On Saturday morning we found ourselves wandering around the Harbor area, and seeing as we were within walking distance, we headed to Quincy Market. Quincy Market is by no means a newcomer to the food hall trend, having been established in 1826. And as such, it’s also one of Boston’s many tourist destinations. And as such, it was so crowded that I’m pretty sure I spent more time trying to get out of people’s way (or get them out of my way) that I ended up not putting much thought into the food itself. I eventually settled on beef and cheese empanadas from El Paso Enchiladas. The beef was well seasoned, obviously done in house as opposed to a premade blend, but the dough around the outside could have been a little doughier, as they were almost phyllo-y in nature. My one friend (uhhh… Friend A?) had their heart set on a lobster roll, and found one at Boston Chowda CO. (one of many spots selling them). They said that while there was a good amount of lobster (so much that they used a fork to eat more than half of it in order to get it down to a more manageable portion for the size of the bun), the lobster roll, mac & cheese and soda they got weren’t quite worth the $30 they spent for it. Friend B got arancini from North End Bakery, which between the not particularly crispy crust and minimal meat inside were just ok. We considered also stopping at Joey’s Gelateria, but by then we had enough of the crowd and got ice cream from a nearby Ghirardelli’s instead. The food was better than most tourist traps I’ve been to, but with all the other hallmarks of a tourist trap the overall experience was not especially enjoyable.

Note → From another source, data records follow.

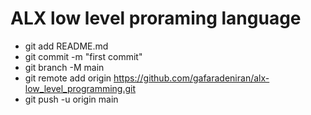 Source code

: # ALX low level proraming language
* git add README.md
* git commit -m "first commit"
* git branch -M main
* git remote add origin https://github.com/gafaradeniran/alx-low_level_programming.git
* git push -u origin main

My friends were so turned off by the experience that they vetoed me when I tried to get them to go to Time Out Market in Fenway for dinner that night. And, it wasn’t until we dropped Friend A off at the airport the next day that I was able to convince Friend B to try another food hall that was a little more off the beaten path- Bow Market in Somerville.
Bow Market was a little more like what I had hoped for- an open-air courtyard surrounded by take-out restaurants (and a second level with a variety of little knick-knack shops)- and sparsely populated. Without the pressure of mobs of tourists, I was really able to take in all they had to offer… which turned out to be not as enticing as I had imagined. Empanadas? No, I had that yesterday. Wine bar? Not feeling it, we’ve got a long drive ahead of us. Fries? As much as it kills me to say it, fries is not a meal. A Korean place caught my eye, but was closed (a quick look at their website points out that it’s a pop-up that doesn’t open until October… and that also there was a Filipino place somewhere that I missed??) While I had initially been hoping for a more substantial meal, I eventually settled on pierogies from Jaju- one potato and cheese, one kielbasa and red pepper, and one pumpkin spice- all served with sauerkraut and sour cream. They were simple, but properly expressed the flavors they were meant to represent. They were satisfying on their own, and at $6 they were easily one of the best deals I had seen all weekend. Friend B’s $9 macaron ice cream sandwich from Maca, however, not so much… but that’s just how macarons are.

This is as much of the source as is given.